NERVA (96-98). Denarius. Rome.
Obv: IMP CAES AVG PONT MAX TR P.
Laureate head right.
Rev: COS II DESIGN III P P.
Diana standing facing, holding bow and drawing arrow from quiver; at feet, hound right.
RIC 11.
Condition: Good very fine.
Weight: 2.90 g.
Diameter: 19 mm.
Ex Rauch, Marius Heemstra collection
The identity of the founder of the Temple of Diana Planciana in Rome has been a subject of ongoing speculation for centuries. On account of a senatorial family’s eponym in the temple’s name, it is generally assumed to have been built in the late Republic or early in the reign of Augustus by either Cn. Plancius orL. Munatius Plancus. M. Plancius Varus of Perge, whose family was devoted to the worship of Artemis/Diana and who was a prominent senator under Nero and Vespasian, is another possibility, for the epigraphic attestations of the temple cannot be securely dated before the early second century CE. I propose another candidate as the founder, Cornutus Tertullus, who was probably a Plancius through adoption and whose career Nerva actively promoted alongside Pliny’s.
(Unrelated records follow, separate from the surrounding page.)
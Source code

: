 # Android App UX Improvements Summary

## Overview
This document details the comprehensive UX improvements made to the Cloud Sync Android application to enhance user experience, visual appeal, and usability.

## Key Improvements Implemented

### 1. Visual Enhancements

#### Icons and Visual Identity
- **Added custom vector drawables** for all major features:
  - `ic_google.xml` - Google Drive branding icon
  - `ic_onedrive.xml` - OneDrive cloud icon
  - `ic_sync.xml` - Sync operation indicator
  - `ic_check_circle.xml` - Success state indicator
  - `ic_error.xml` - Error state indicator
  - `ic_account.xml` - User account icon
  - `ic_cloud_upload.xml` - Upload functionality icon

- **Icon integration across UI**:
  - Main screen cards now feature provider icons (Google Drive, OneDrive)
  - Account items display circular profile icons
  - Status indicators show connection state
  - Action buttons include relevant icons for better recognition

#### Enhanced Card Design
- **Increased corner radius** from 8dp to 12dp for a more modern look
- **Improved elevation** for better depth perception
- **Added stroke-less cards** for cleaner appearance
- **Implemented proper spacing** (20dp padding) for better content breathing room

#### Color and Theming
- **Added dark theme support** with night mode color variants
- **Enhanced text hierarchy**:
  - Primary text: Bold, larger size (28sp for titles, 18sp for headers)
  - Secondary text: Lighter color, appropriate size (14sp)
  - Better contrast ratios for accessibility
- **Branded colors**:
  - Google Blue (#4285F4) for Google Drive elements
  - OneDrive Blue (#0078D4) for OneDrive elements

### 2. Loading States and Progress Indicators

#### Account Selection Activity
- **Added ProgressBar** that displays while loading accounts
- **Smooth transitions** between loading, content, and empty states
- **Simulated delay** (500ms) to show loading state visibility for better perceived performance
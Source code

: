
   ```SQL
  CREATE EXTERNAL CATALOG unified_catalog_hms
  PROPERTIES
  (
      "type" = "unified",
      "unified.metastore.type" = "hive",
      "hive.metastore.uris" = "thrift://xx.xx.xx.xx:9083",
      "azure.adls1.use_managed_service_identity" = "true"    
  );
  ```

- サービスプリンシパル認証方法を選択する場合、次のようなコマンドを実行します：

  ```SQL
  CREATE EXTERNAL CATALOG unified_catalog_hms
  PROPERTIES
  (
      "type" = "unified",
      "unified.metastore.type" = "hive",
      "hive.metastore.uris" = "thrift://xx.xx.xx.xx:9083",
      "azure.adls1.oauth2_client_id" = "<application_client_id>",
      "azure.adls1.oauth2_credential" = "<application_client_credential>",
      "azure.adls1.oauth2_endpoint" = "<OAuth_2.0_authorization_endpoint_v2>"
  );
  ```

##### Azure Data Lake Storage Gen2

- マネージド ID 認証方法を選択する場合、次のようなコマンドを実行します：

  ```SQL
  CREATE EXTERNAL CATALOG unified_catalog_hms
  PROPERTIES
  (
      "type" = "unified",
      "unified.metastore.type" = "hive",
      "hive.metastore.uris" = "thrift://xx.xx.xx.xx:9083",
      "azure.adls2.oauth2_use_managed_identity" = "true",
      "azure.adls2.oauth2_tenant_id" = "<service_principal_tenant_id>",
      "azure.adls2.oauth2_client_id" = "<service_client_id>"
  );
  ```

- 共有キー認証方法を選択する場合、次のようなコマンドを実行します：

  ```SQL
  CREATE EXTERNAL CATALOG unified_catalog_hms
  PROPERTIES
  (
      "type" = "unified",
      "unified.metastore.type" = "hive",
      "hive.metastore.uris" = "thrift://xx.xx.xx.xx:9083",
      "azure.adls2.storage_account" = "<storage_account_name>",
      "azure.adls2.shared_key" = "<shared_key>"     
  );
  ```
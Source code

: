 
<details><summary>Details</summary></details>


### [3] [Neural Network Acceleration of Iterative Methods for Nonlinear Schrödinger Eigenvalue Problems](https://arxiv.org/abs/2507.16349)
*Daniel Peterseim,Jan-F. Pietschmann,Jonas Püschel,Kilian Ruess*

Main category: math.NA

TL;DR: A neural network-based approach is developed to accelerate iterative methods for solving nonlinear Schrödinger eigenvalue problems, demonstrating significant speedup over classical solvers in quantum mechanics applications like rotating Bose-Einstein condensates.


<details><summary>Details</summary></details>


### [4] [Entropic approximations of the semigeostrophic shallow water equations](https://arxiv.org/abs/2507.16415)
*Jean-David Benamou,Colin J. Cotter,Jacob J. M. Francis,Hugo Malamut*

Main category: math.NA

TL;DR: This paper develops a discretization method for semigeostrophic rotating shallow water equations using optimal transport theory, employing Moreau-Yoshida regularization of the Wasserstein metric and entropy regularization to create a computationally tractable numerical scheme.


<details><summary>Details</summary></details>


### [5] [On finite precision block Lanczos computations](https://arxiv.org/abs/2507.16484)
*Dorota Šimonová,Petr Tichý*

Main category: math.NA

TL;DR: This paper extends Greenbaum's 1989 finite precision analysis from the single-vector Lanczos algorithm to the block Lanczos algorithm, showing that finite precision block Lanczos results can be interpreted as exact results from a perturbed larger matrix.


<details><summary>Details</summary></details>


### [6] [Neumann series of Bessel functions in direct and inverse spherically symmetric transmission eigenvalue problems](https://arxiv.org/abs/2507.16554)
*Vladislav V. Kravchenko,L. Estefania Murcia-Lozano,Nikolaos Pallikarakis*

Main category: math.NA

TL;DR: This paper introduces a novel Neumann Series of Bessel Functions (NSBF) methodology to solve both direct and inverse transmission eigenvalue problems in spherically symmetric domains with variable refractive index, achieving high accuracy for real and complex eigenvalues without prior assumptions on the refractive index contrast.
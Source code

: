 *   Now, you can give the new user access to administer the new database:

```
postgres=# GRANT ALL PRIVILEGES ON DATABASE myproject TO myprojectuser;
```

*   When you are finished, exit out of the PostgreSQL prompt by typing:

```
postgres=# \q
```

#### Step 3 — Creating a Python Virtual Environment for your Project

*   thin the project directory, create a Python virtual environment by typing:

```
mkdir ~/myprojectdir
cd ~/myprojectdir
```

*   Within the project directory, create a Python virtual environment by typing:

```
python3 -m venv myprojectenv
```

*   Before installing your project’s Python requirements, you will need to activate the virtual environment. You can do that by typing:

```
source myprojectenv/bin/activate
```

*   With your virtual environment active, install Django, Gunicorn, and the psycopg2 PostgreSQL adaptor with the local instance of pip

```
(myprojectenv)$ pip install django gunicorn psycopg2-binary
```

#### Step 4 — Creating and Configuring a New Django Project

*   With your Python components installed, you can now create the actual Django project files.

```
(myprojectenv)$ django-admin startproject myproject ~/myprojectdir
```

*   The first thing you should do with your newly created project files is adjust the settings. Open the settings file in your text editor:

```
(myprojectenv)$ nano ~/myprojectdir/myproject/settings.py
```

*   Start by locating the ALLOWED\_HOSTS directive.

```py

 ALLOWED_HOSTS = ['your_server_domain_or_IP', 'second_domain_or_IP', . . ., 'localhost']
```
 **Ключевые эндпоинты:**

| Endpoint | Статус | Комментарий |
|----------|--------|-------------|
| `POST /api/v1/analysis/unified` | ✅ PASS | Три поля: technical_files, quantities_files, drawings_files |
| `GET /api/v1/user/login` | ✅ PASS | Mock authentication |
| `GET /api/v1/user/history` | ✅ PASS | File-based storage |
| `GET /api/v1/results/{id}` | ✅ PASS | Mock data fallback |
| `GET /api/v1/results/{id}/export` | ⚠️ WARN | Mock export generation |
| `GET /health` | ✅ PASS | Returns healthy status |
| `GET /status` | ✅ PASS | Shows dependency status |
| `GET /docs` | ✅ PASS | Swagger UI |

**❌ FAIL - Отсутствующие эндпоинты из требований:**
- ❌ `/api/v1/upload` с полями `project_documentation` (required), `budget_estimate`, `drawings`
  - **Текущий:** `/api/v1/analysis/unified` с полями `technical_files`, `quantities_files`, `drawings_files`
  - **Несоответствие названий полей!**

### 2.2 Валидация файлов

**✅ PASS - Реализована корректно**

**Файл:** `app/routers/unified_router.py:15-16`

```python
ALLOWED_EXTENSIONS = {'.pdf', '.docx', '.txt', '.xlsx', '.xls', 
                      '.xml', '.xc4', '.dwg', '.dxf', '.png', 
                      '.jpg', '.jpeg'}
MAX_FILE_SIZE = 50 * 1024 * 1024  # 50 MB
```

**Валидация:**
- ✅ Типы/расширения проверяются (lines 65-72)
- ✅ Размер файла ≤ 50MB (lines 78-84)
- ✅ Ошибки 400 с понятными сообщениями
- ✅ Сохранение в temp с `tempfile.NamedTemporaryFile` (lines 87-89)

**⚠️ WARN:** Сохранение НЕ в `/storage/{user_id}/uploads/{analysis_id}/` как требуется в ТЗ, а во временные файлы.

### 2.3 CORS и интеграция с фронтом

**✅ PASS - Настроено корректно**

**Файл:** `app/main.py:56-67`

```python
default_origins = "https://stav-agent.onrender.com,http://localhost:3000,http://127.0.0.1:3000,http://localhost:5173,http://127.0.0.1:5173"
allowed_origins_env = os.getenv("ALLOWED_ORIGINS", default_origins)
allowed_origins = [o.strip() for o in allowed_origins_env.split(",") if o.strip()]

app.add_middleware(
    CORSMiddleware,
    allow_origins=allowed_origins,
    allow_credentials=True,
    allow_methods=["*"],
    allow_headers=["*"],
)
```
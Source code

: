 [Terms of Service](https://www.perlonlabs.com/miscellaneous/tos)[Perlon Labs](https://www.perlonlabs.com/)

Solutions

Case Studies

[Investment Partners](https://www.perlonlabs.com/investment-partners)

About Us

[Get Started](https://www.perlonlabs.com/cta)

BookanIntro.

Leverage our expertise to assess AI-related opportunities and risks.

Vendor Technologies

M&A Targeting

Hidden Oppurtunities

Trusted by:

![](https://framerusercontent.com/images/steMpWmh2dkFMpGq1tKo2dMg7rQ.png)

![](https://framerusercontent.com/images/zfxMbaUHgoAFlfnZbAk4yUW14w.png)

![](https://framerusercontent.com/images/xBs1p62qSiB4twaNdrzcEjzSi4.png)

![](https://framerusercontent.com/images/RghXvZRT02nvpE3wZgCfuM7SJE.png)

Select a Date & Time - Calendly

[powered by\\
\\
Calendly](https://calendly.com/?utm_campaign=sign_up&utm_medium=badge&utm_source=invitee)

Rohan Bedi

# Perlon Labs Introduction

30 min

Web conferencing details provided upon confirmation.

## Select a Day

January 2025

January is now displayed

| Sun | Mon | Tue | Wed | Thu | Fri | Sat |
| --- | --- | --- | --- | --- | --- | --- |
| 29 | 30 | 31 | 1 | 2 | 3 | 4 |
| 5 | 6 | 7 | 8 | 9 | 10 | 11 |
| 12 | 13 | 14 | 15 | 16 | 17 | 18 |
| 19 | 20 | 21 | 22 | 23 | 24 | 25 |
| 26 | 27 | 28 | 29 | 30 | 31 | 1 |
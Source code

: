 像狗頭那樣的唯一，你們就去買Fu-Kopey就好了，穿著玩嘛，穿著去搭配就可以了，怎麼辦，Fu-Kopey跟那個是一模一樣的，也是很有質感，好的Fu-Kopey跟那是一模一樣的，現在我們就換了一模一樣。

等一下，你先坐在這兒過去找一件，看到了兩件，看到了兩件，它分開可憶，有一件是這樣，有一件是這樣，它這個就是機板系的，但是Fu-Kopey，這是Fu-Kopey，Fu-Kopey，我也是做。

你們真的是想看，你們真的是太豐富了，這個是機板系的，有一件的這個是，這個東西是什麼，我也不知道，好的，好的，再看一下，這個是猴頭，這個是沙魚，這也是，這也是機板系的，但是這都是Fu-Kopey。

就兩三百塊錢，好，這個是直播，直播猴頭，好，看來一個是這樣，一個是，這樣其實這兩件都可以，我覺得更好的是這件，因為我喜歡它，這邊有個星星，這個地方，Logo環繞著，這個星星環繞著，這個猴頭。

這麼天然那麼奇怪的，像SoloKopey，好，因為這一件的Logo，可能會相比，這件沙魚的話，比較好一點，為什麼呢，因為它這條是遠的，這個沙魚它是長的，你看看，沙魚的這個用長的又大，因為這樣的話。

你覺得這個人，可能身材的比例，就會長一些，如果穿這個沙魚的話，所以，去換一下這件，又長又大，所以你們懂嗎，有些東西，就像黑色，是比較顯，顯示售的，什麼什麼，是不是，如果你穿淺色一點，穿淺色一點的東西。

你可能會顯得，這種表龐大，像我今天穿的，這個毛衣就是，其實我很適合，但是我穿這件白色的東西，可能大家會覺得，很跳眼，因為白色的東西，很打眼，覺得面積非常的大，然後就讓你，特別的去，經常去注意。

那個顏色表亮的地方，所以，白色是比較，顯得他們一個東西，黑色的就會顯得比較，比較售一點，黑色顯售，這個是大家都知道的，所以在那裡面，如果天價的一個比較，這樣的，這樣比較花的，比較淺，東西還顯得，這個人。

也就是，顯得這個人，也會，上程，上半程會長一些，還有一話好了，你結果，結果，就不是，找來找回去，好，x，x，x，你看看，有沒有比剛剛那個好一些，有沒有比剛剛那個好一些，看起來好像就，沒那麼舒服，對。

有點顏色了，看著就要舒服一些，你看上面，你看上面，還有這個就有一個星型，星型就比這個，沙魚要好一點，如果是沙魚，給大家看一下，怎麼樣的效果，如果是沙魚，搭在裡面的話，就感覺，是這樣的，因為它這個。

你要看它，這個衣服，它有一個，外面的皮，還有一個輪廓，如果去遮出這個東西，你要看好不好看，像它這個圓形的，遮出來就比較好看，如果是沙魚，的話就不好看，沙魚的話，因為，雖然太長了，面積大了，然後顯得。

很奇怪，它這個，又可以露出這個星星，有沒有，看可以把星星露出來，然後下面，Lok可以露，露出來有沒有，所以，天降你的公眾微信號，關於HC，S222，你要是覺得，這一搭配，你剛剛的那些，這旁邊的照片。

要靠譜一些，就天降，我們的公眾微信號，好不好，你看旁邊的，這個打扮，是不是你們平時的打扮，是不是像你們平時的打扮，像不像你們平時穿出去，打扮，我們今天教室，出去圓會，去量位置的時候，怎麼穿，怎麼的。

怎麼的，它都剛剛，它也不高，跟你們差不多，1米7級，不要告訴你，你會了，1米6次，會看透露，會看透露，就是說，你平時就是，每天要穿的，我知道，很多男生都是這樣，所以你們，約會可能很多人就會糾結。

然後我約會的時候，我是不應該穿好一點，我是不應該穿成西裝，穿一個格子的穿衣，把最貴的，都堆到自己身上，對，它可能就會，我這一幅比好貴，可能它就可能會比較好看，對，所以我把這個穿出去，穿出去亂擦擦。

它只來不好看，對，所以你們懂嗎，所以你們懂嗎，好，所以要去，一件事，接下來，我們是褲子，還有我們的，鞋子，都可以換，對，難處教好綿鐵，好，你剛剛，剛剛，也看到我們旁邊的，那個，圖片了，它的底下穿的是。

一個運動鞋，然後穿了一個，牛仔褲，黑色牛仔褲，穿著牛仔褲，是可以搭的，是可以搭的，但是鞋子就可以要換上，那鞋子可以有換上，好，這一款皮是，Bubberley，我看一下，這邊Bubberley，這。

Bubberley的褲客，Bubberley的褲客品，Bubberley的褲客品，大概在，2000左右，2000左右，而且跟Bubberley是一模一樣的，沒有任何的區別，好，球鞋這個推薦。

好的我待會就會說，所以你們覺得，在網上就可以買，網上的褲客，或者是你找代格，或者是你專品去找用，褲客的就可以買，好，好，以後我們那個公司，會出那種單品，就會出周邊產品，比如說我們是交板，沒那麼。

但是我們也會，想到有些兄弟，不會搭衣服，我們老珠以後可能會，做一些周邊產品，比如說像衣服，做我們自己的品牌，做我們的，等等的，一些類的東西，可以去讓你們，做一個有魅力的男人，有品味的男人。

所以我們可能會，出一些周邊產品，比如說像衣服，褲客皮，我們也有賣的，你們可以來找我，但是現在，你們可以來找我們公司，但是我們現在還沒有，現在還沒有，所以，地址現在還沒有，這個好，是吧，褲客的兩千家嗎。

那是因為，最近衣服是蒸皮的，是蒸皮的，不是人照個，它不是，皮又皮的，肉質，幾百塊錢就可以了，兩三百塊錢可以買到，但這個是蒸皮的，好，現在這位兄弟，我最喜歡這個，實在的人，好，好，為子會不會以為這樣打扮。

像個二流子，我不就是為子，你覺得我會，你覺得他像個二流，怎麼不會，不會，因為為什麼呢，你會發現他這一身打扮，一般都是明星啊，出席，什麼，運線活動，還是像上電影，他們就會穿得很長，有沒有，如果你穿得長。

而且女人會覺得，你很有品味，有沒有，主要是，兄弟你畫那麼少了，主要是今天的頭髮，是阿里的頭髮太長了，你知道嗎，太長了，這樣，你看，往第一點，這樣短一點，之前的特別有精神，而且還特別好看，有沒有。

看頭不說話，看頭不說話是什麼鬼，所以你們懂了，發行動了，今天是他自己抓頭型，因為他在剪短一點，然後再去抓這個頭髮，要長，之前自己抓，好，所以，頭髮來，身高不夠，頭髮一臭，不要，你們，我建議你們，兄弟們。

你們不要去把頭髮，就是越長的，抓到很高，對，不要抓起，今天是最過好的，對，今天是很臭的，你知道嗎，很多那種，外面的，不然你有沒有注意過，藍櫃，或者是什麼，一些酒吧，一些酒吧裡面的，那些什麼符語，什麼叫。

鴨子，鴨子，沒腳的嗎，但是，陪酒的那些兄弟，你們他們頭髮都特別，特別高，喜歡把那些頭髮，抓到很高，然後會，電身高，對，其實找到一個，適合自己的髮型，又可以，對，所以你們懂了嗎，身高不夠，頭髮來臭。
Cornutus Tertullus was also married to Plancia Magna, priestess of Artemis at Perge. Nerva styled himself as an inheritor of the Augustan legacy and as espousing republican values, which would have allowed senatorial initiative in the construction of a temple. Attribution of the temple, or perhaps a reconstruction of it, to Cornutus Tertullus also explains the unusual interest in Diana on the coinage of Nerva.